Abigail sempre soube que seria Arquiteta. Passou no primeiro vestibular que fez. Nunca perdera um projeto, mesmo que a margem de lucro fosse diminuída. Seu sucesso dependia, também, dos outros sócios minoritários. Trabalha com mão de ferro. Todos a tratam com certa cautela face o seu temperamento bipolar.
Abigail nunca se casou, já até pensou, mas, ela não sabe como arquitetar um bom plano para esse lar. Tem medo de não conseguir.
Nara era uma menina sapeca. Tornou-se uma adolescente linda e problemática. Não gostava de estudar, mas adorava namorar. Sorria, com os elogios recebidos.  Ela não terminou o ensino médio – não conseguia se concentrar. Hoje, com dezenove anos, trabalha numa confeitaria,  e, de quando em vez, faz uns voos até a Capital para o seu namorado. Nara se transformou num verdadeiro avião.  Todos dizem.
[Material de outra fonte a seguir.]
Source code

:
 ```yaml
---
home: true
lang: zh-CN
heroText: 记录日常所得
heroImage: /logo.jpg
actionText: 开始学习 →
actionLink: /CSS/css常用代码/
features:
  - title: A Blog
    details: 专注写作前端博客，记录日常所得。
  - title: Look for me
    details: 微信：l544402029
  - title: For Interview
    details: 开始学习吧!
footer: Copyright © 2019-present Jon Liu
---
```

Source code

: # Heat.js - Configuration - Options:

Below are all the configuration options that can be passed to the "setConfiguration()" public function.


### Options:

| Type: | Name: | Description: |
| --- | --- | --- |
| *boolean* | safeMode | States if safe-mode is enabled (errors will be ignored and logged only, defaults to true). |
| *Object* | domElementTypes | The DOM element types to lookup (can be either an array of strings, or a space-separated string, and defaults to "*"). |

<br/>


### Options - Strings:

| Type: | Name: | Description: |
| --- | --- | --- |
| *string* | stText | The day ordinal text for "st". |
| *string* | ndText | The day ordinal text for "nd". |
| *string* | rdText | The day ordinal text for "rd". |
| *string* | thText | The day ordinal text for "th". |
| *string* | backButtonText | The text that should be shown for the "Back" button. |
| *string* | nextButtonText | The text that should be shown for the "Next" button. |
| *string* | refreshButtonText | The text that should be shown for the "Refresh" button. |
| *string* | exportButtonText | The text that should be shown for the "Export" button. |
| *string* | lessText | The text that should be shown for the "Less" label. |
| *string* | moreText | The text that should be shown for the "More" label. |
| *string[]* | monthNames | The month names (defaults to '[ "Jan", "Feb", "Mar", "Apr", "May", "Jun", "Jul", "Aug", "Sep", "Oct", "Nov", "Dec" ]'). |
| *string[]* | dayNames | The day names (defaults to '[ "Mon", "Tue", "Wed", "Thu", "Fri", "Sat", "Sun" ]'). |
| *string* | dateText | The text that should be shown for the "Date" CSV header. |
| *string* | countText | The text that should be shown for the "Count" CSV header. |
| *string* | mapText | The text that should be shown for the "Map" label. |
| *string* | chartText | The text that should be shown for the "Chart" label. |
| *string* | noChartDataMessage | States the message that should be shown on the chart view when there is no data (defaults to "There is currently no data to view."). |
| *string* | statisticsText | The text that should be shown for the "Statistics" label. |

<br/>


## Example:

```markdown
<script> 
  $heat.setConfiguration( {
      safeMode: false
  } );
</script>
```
Zara sempre estava pronta para ouvir os amigos. Eles sempre recorriam a ela para as suas lamentações – ela sempre tinha uma palavra de confiança. Zara, todas as noites, ajoelhada em seu quarto, conversa baixinho com quem pode ouvi-la de verdade. Zara carrega consigo uma luz própria. Todos dizem que ela é iluminada.